EXERCISE
Each line that contains the word "false" is to be copied from the records below.

RECORDED INFORMATION
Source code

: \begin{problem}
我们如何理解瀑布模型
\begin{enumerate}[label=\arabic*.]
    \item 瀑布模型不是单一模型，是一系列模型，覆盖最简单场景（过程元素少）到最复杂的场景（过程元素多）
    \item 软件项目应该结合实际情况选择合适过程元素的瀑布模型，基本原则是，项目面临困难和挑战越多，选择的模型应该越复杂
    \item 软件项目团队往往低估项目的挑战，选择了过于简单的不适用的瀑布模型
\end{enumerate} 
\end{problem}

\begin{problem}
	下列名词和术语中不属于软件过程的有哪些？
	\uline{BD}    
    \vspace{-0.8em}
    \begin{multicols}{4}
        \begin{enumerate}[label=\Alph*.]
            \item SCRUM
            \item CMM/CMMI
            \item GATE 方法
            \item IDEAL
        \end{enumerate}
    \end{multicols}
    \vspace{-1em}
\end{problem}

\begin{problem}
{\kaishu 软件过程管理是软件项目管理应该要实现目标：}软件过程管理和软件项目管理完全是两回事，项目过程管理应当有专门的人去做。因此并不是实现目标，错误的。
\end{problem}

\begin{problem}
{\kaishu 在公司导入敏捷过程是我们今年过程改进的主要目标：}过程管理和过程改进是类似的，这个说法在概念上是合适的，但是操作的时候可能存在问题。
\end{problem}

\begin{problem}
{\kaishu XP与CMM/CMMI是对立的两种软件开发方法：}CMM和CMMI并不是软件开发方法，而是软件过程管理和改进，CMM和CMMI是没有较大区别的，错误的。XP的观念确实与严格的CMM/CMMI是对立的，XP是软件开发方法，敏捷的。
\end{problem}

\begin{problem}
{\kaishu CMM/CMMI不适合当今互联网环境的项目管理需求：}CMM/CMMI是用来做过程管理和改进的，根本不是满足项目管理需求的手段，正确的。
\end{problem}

...

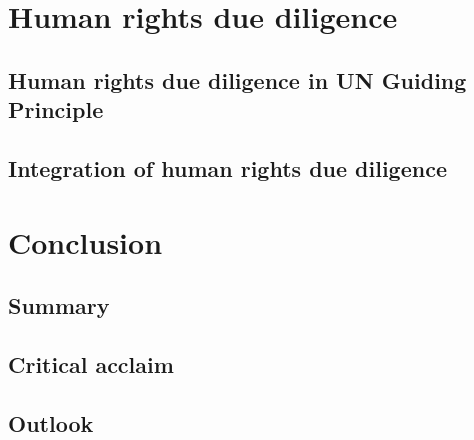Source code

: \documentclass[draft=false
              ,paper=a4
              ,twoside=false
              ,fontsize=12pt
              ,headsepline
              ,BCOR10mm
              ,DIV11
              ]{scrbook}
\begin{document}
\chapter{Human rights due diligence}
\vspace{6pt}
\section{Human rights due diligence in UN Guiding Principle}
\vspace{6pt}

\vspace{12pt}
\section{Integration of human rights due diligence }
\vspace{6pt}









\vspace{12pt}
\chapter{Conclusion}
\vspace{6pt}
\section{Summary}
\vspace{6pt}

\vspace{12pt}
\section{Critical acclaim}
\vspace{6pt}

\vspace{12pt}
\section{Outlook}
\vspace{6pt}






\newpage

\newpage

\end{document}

...

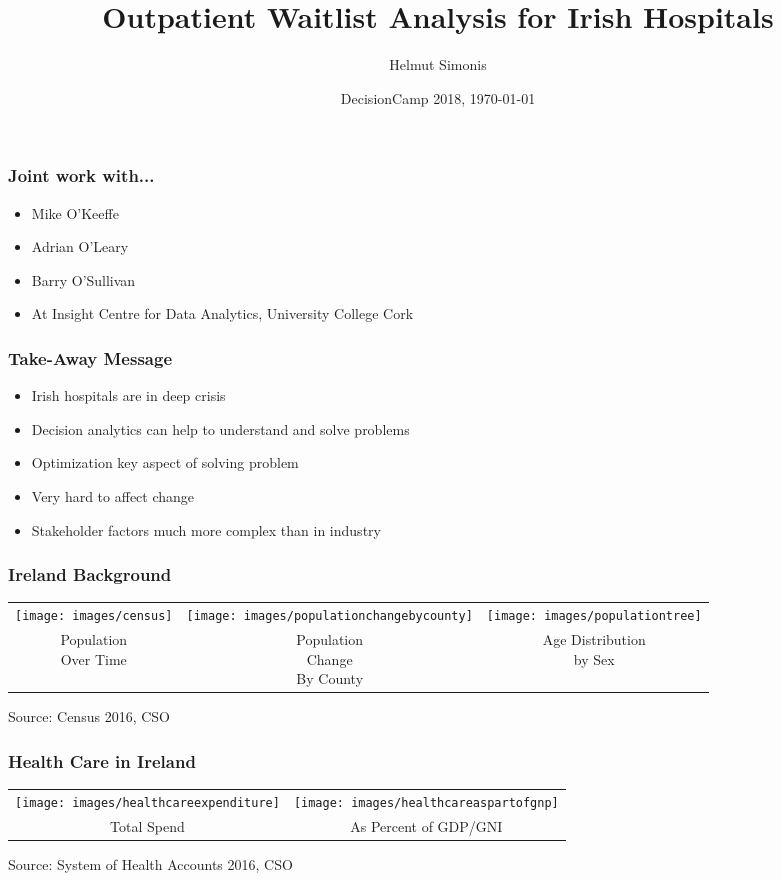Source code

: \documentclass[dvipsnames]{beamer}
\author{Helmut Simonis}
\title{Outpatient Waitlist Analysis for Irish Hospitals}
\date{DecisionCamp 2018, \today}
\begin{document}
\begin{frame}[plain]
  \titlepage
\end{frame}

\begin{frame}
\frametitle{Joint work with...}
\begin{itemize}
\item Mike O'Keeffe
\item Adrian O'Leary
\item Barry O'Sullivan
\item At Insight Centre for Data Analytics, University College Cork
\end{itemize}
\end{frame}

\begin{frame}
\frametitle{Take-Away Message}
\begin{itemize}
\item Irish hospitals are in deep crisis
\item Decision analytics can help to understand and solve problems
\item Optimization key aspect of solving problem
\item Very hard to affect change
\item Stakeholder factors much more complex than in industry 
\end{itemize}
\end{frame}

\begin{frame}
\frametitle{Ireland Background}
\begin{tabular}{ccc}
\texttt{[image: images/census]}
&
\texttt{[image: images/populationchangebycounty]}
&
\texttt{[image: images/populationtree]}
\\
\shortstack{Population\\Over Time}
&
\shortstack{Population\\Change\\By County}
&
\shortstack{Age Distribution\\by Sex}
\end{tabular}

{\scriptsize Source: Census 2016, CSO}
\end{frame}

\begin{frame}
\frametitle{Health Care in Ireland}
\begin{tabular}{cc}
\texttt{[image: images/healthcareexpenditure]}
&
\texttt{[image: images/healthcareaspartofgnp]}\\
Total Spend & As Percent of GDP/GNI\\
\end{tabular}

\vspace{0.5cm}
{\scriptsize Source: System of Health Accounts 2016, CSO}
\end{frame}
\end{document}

RESPONSE TO THIS EXERCISE
: \documentclass[draft=false
              ,twoside=false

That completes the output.